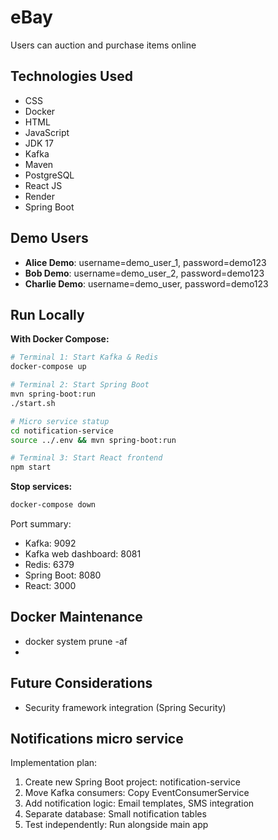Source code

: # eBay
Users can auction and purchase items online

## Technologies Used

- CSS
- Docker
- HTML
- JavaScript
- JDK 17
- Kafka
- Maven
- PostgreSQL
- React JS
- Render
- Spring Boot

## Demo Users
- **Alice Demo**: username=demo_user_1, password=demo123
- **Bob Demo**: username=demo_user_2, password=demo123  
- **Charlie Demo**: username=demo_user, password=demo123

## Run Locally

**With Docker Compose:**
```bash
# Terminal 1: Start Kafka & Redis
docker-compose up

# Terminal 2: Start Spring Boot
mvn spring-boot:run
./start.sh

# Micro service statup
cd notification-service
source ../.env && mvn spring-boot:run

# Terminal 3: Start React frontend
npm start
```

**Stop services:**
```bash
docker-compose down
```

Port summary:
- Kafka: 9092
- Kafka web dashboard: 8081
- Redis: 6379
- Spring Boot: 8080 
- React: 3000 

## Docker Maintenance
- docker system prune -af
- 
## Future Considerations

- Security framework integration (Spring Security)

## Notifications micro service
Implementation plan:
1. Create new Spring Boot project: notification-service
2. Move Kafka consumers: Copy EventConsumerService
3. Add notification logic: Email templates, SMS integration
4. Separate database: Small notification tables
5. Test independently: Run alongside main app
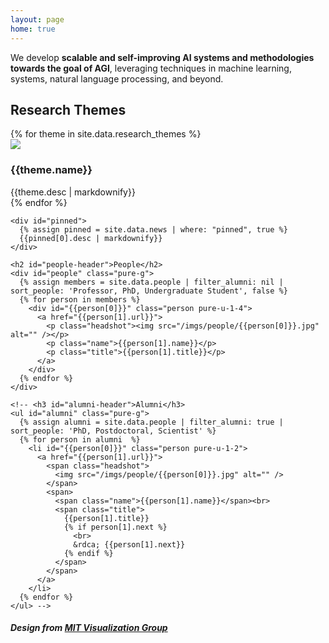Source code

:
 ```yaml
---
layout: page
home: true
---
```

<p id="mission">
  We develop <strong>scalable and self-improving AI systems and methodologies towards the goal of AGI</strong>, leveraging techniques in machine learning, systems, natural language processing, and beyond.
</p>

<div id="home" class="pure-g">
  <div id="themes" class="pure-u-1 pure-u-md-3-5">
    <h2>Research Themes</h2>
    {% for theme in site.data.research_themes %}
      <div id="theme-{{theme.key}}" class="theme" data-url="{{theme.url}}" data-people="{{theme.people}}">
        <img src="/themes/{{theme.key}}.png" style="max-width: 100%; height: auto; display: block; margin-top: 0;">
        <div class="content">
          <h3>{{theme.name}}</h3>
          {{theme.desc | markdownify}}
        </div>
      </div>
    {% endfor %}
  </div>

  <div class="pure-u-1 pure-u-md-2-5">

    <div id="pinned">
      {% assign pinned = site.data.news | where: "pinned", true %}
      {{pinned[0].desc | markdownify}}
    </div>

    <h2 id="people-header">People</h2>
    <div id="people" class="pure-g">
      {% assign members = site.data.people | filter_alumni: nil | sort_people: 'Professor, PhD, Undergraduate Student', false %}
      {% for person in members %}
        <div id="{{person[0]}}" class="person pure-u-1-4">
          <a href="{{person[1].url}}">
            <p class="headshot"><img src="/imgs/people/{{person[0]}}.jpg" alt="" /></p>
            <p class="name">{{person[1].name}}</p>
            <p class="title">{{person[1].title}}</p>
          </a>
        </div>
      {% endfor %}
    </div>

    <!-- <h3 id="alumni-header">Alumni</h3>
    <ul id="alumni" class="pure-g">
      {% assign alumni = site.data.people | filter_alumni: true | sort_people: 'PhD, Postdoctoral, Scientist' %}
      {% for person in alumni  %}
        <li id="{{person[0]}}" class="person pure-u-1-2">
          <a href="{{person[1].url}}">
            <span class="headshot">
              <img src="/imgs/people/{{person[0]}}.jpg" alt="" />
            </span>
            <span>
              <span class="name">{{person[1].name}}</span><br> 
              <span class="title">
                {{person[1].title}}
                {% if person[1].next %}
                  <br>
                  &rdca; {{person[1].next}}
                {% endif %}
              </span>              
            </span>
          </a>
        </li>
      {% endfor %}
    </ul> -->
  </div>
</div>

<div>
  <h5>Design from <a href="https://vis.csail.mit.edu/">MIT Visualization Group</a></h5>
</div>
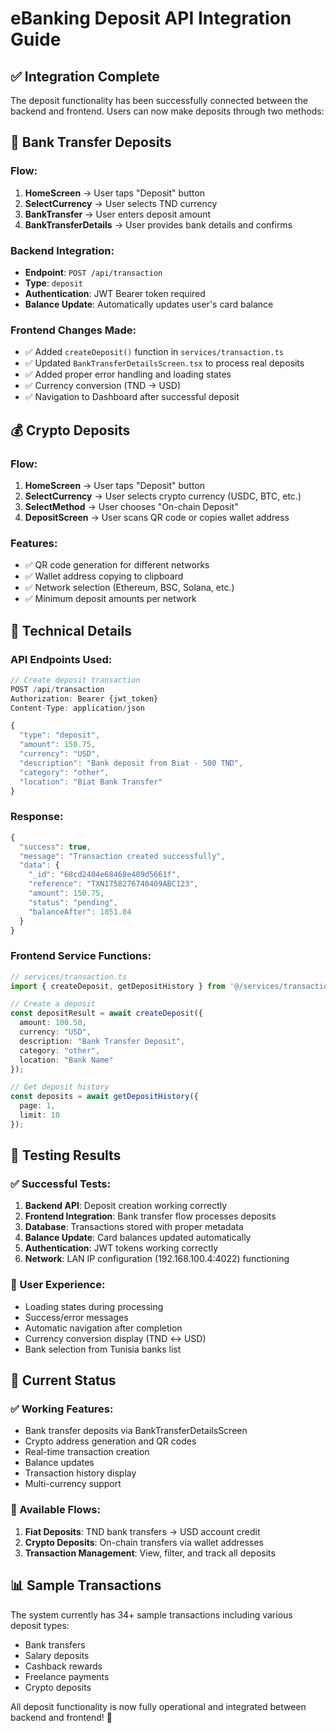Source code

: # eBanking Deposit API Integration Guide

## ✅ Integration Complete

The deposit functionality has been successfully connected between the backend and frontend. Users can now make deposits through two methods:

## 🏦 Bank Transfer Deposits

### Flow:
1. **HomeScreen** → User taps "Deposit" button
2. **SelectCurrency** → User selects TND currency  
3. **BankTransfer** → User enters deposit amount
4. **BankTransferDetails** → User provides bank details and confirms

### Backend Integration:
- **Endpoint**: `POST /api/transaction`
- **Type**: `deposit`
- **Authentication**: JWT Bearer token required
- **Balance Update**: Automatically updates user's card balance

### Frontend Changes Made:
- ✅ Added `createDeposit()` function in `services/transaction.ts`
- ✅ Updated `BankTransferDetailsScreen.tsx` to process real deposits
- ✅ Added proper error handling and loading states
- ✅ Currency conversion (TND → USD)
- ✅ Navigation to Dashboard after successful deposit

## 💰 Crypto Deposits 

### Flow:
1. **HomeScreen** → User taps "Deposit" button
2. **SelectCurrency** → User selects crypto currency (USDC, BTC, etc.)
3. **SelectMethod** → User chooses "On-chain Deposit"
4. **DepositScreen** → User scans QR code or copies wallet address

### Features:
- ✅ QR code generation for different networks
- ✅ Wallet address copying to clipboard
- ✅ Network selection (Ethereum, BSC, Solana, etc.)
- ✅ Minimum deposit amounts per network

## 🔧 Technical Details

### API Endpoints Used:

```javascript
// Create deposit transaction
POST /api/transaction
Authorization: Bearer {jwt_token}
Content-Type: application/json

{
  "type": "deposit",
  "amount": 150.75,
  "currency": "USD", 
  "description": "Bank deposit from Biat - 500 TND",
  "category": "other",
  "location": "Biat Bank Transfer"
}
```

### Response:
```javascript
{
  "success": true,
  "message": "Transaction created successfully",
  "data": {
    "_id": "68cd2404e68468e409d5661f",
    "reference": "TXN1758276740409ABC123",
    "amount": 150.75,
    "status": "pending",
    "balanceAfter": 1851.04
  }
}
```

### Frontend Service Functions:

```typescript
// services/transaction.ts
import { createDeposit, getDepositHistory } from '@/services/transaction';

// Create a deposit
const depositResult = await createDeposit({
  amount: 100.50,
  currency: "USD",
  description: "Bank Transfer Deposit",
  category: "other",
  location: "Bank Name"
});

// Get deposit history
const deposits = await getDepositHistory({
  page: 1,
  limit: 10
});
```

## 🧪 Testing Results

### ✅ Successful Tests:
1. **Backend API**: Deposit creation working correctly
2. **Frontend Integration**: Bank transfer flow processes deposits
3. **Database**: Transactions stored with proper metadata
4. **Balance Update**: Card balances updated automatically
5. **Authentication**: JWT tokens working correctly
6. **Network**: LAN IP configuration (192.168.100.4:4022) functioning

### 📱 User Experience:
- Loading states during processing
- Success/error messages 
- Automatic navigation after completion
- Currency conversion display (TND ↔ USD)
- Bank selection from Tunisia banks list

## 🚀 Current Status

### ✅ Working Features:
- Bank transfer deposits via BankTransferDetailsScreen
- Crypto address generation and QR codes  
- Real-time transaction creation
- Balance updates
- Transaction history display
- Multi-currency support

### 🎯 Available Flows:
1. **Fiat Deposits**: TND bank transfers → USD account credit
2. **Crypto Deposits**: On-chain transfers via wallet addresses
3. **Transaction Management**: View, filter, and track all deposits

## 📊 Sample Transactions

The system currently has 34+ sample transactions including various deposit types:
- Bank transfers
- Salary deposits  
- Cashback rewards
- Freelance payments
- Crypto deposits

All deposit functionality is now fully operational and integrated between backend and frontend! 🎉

---

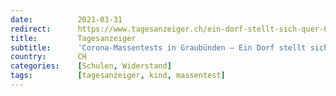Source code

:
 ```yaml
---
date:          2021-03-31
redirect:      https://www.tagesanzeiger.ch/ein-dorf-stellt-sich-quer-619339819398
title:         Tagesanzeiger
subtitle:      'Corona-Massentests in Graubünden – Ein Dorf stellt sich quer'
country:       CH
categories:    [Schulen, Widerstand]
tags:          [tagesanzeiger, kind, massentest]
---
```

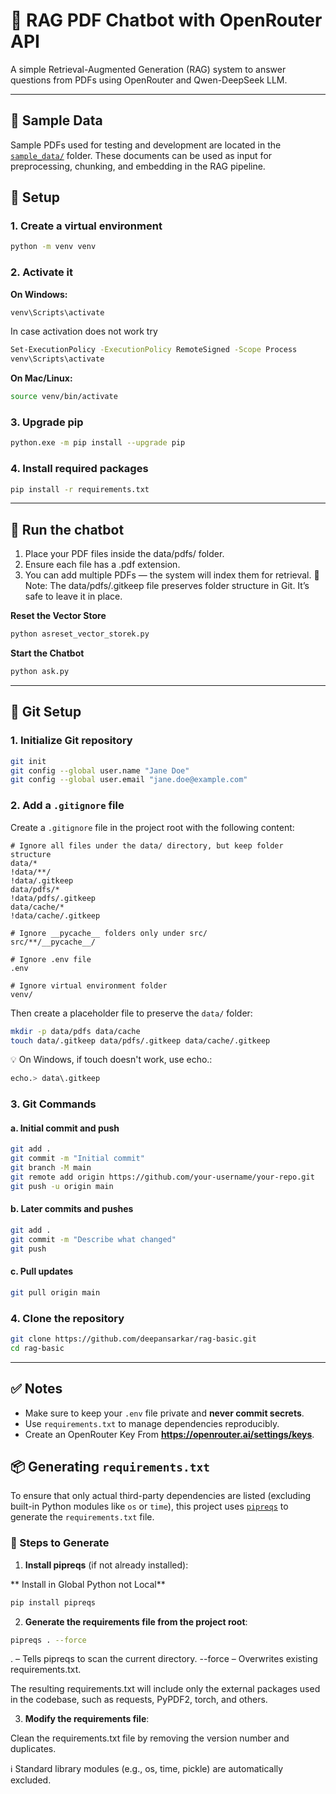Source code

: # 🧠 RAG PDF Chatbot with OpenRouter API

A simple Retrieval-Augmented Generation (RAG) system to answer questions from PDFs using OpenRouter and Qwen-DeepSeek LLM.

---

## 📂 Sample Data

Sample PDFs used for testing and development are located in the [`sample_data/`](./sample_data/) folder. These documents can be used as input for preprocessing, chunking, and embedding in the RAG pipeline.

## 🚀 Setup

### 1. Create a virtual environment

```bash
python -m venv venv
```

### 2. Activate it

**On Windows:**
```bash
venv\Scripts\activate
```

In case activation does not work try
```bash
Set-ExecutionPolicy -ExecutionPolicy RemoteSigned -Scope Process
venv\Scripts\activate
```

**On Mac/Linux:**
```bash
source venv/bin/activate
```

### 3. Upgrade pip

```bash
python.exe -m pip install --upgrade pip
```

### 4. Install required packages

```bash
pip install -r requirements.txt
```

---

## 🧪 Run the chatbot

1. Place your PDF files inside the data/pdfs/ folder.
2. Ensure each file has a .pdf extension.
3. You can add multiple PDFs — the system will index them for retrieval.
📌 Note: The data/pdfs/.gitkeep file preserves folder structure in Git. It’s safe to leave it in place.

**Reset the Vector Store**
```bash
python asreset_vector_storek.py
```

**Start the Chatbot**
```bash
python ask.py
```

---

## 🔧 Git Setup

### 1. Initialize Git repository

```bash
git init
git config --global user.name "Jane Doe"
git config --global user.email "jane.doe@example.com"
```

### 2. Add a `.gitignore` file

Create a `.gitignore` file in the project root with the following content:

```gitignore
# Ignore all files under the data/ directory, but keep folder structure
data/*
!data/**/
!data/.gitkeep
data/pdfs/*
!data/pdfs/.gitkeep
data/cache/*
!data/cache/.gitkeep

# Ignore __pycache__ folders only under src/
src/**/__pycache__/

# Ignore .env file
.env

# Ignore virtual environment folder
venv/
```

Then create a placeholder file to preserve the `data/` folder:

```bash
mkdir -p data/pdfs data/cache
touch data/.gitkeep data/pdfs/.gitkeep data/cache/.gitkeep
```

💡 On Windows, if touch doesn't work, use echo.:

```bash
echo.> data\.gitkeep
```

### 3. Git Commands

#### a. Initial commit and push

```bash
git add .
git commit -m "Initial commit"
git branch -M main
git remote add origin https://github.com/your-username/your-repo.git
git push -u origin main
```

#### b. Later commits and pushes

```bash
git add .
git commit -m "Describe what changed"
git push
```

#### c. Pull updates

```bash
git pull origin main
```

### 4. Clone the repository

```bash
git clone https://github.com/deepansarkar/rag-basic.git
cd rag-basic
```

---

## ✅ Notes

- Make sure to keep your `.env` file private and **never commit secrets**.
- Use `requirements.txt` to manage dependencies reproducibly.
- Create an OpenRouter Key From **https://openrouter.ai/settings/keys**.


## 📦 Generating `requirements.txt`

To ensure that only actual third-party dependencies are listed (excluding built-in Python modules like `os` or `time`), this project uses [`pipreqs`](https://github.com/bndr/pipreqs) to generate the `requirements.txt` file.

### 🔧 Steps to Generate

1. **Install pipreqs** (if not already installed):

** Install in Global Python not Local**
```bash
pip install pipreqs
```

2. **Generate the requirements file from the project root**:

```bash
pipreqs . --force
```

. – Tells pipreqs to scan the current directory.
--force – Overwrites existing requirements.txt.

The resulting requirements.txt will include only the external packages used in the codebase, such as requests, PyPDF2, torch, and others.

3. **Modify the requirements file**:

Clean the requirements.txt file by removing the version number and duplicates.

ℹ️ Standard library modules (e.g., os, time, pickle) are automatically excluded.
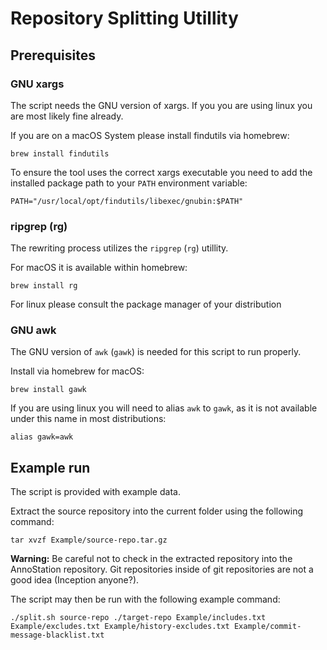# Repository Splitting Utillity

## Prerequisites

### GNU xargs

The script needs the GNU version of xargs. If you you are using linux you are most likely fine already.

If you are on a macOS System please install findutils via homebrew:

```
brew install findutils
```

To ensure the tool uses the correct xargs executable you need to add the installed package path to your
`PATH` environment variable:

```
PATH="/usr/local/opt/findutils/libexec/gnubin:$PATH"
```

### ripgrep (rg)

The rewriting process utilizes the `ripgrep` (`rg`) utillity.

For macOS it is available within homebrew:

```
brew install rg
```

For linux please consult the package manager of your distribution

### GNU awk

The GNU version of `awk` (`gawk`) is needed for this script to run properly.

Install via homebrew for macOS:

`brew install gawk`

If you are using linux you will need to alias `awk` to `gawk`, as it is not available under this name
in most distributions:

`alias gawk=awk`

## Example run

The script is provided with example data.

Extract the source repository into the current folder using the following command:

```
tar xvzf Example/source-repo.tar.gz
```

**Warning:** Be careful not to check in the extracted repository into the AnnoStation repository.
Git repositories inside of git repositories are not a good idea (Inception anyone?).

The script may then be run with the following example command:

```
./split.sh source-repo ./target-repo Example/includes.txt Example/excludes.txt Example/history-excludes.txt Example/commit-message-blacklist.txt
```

==

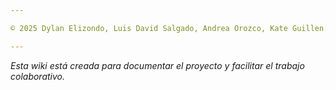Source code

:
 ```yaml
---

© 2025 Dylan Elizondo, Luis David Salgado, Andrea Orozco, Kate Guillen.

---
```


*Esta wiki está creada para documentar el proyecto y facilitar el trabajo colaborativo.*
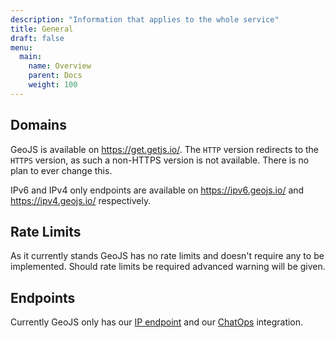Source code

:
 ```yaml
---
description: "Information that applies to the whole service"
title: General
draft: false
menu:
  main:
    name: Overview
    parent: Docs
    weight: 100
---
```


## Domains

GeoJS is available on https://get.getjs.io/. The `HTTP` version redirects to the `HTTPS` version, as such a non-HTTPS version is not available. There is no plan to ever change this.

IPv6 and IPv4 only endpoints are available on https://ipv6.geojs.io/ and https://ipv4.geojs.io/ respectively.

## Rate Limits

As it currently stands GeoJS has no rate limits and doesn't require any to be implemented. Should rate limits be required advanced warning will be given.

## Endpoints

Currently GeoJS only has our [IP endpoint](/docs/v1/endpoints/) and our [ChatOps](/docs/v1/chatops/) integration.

ASSIGNMENT ▸ Across the data, tally the lines containing "ripgrep" and give back the number alone.

ANSWER TO THE PROBLEM ▸ 2